Records from a dataset:
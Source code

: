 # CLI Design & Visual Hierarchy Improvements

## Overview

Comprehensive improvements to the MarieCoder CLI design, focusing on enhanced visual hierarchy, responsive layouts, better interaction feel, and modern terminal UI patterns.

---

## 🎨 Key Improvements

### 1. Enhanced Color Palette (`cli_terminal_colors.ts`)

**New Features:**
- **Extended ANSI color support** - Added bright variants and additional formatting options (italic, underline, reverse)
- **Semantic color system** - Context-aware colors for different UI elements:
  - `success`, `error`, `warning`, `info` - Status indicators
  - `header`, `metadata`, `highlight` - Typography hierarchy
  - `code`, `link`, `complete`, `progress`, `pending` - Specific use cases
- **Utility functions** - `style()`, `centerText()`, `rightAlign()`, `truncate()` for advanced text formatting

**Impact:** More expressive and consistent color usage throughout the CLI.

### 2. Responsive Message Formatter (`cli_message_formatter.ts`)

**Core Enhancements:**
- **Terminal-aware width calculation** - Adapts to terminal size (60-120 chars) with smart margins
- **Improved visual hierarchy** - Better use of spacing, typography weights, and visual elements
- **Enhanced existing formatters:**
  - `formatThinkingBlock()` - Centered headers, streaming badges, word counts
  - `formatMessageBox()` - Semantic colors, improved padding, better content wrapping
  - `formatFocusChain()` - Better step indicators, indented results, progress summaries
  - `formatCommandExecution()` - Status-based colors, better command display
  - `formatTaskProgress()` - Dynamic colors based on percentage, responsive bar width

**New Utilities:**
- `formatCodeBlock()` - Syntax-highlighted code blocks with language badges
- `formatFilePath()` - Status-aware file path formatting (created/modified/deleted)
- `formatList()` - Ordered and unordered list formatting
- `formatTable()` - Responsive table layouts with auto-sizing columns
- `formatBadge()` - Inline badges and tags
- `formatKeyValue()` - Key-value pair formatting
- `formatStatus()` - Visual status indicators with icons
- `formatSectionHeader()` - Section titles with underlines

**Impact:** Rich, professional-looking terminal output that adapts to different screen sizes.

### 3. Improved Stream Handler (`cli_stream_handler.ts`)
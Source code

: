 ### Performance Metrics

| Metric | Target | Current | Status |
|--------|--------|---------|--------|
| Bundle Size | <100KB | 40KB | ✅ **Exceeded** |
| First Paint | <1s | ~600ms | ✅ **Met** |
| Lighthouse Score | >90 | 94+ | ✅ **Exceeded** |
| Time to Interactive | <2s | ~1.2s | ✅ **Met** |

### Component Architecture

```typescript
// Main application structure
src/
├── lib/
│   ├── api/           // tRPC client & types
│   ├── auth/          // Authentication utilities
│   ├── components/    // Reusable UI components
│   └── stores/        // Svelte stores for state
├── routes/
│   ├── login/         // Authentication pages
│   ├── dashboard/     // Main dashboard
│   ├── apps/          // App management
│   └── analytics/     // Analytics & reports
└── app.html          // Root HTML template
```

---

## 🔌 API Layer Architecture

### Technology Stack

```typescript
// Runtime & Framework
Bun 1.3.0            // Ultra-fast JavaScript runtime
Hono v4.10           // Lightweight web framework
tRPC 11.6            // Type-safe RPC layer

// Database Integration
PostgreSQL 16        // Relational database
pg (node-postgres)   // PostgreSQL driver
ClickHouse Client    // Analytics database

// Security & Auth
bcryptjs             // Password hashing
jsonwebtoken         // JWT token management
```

What this task involves: Scan the entries above for the string "Impact", and copy every line where it turns up.

Answer to the problem:
**Impact:** More expressive and consistent color usage throughout the CLI.
**Impact:** Rich, professional-looking terminal output that adapts to different screen sizes.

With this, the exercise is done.